New Rochelle and New York: 1918. Collection of 44 handwritten letters by "Sallie" Sarah Frances Lotta to her boyfriend, later fiance and then husband, "Jim" James S. Crossland. All in transmittal envelopes, and accompanied by a letter of congratulations on their marriage from his brother. More than a simple narrative of courtship, Sallie's letters reveal how an increasingly modern world has opened up new options for women in their careers and their relationships. Sallie's intimate conversations with Jim show how the rising generation is more transparent with their significant others, the extent to which they are more sexually liberated than their parents, and the fact that women were becoming more independent and therefore more assertive about their concerns or needs.
From the opening letter, the complexity of Sallie's feelings are clear. She works in the city at the Banker's Trust Company and maintains an active social life in her free time; and there is concern about how a long-distance relationship with Philadelphia-based Jim will affect that. In February, after all, she admits that "I had made up my mind never to marry." When she misses being accompanied by him to a party on January 16, she feels a wave of loneliness but writes "trying to fight against it all I can, if we work hard the time will come when we won't have to be so far apart." For both of them, the separation is a struggle. Learning each other's minds is difficult, she admits, " since it is hard to express one's feelings on paper," and later that month she urges him to visit her if he is at ill ease. "Don't think for one minute that I don't trust you because I do with my whole heart," she tells him. Engaged by the end of the month, she acknowledges a shift, wherein she wants to go out with the girls from work to dance or visit musical clubs, but doesn't know if she needs to ask permission now. And while in February Sallie apologizes for the intensity of their physical contact, she acknowledges it's a struggle for them both: "I know I shouldn't love you the way I do, it isn't fair to get you so excited but I just can't let go. I know if you were here all the time I would have to marry you secretly." After much discussion and resistance, they give in to their desires, becoming more intimate. Married through their private consummation, she begins calling him her husband and herself his wife, declaring "I'm beginning to get naughty with my expressions but we understand each other now dear & we are married now just between ourselves with nobody else in on this...I need you dear very much and long to see you so & feel your body so close to mine."
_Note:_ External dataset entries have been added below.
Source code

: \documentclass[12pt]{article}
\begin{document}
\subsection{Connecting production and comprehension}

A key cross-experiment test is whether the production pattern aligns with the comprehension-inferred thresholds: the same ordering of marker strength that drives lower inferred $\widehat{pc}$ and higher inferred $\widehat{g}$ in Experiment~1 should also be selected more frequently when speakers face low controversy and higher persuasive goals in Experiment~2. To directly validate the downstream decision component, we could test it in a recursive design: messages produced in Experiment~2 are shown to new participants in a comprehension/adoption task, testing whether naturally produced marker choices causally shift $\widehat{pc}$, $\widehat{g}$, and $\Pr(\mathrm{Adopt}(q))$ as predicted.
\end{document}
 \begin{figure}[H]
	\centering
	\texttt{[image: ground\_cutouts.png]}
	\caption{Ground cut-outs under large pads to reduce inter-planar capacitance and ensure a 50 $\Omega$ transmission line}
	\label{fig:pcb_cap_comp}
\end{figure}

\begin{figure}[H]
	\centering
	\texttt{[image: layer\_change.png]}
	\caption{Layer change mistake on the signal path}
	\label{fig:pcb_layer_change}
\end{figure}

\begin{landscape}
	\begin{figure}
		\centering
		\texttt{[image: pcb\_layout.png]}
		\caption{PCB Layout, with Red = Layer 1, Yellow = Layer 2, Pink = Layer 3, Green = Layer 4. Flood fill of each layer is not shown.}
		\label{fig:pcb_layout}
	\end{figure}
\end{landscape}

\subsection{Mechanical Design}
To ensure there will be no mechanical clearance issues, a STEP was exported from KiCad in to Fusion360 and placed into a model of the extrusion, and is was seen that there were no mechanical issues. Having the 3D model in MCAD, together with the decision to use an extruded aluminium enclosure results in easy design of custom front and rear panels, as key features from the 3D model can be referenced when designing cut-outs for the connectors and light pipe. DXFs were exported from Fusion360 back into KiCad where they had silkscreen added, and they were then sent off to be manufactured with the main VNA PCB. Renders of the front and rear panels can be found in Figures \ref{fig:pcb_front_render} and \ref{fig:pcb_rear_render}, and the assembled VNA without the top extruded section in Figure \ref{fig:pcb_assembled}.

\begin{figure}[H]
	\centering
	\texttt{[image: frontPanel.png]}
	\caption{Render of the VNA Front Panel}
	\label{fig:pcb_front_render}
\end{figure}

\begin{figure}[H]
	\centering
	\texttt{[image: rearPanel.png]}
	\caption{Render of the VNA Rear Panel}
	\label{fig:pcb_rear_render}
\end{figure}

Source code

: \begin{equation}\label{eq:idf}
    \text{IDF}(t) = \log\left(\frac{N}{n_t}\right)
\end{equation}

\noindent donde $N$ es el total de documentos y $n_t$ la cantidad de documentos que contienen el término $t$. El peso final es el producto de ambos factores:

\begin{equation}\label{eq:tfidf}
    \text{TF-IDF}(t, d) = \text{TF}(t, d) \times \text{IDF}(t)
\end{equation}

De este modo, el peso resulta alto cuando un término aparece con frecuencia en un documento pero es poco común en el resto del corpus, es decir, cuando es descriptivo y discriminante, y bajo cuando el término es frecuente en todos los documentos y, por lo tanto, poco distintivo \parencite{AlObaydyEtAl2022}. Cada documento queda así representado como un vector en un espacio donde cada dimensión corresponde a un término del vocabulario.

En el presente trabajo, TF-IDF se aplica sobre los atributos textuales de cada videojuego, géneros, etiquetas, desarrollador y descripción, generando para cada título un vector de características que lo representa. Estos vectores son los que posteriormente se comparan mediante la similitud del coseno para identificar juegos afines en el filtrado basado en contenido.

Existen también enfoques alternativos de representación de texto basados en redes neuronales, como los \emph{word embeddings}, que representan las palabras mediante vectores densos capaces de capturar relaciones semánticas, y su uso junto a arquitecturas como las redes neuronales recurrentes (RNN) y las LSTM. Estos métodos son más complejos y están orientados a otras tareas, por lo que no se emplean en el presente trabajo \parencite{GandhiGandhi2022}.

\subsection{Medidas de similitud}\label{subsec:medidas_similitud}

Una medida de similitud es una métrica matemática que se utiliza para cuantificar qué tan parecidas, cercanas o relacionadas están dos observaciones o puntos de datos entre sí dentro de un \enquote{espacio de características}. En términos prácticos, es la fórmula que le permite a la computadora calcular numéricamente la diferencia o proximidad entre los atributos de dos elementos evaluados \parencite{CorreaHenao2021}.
For all this, the world's instability and shifts leave Sallie with some concerns. A bomb scare in her building in January, instigated by "a German employee of this bank discharged right before Christmas" brings the tensions of the war directly into view. Sallie expresses concern that it adds pressure to the couple to make commitments before they should. She wonders if they "should have waited until we knew each other better" and whether she'll disappoint him (April); and at the same time that she worries about Jim being called away to war, she also worries about her sister's unplanned pregnancy, and whether a similar thing could happen to them. "I'm not doing anything with my eyes closed...let me tell you there is no safe way of controlling what God has planned...Helen told me what she and Carl do and even then there is a chance for slips because this present time was a slip even though they wanted it they hadn't planned for anything of the kind" (February).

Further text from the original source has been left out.